__DESCRIPTION OF THE TASK__
Locate the string "posts" throughout the material and copy every line in which it occurs.

__MATERIAL FOR THE TASK__
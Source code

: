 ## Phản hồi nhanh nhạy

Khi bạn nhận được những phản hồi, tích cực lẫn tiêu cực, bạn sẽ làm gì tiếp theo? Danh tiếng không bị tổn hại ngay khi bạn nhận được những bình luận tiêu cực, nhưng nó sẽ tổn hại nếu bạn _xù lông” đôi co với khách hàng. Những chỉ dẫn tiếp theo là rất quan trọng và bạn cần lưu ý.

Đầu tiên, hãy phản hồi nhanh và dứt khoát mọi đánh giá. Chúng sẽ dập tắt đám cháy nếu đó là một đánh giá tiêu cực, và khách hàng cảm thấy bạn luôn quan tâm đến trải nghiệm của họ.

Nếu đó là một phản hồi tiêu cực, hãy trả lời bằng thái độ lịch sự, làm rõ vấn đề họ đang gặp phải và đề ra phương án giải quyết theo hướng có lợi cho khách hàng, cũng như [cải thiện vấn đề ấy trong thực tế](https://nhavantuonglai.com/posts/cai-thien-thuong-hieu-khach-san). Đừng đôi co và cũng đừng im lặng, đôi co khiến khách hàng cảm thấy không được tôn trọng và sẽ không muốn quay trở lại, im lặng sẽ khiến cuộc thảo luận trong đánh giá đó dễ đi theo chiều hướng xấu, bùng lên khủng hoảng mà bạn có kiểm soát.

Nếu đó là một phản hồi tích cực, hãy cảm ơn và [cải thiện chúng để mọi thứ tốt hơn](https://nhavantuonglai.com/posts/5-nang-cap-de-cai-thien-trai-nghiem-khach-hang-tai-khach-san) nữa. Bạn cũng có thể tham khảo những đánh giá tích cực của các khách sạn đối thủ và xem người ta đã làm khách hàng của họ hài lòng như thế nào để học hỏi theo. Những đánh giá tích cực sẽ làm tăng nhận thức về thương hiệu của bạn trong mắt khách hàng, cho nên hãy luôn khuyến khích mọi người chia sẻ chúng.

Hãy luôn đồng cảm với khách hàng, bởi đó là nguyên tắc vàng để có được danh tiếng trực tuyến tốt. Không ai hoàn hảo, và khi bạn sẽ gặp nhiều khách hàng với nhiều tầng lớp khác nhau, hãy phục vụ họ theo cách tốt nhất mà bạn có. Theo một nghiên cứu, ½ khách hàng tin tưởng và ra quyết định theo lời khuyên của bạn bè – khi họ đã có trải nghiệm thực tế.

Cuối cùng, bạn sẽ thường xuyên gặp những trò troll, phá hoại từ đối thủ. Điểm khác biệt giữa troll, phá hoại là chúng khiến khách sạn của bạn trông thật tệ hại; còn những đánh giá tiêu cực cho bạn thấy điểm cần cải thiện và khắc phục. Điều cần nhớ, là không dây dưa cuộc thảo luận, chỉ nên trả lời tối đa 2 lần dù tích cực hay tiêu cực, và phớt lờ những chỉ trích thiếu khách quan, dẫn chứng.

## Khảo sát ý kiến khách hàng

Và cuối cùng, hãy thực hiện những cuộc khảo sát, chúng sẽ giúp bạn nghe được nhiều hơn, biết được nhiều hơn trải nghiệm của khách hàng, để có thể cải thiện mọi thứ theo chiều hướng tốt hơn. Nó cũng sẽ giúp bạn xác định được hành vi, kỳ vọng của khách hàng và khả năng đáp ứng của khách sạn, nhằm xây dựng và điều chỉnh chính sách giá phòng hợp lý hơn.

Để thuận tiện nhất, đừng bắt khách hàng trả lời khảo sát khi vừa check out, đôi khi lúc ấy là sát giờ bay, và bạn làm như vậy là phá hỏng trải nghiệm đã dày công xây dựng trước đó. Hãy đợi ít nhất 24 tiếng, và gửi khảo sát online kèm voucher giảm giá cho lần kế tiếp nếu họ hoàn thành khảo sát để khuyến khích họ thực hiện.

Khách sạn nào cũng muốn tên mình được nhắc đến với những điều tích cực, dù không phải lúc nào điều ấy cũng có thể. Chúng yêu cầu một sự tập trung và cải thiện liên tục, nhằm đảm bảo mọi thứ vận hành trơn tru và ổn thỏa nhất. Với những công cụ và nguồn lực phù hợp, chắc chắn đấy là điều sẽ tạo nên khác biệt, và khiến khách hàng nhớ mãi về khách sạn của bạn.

__COMPLETED TASK__
Nếu đó là một phản hồi tiêu cực, hãy trả lời bằng thái độ lịch sự, làm rõ vấn đề họ đang gặp phải và đề ra phương án giải quyết theo hướng có lợi cho khách hàng, cũng như [cải thiện vấn đề ấy trong thực tế](https://nhavantuonglai.com/posts/cai-thien-thuong-hieu-khach-san). Đừng đôi co và cũng đừng im lặng, đôi co khiến khách hàng cảm thấy không được tôn trọng và sẽ không muốn quay trở lại, im lặng sẽ khiến cuộc thảo luận trong đánh giá đó dễ đi theo chiều hướng xấu, bùng lên khủng hoảng mà bạn có kiểm soát.
Nếu đó là một phản hồi tích cực, hãy cảm ơn và [cải thiện chúng để mọi thứ tốt hơn](https://nhavantuonglai.com/posts/5-nang-cap-de-cai-thien-trai-nghiem-khach-hang-tai-khach-san) nữa. Bạn cũng có thể tham khảo những đánh giá tích cực của các khách sạn đối thủ và xem người ta đã làm khách hàng của họ hài lòng như thế nào để học hỏi theo. Những đánh giá tích cực sẽ làm tăng nhận thức về thương hiệu của bạn trong mắt khách hàng, cho nên hãy luôn khuyến khích mọi người chia sẻ chúng.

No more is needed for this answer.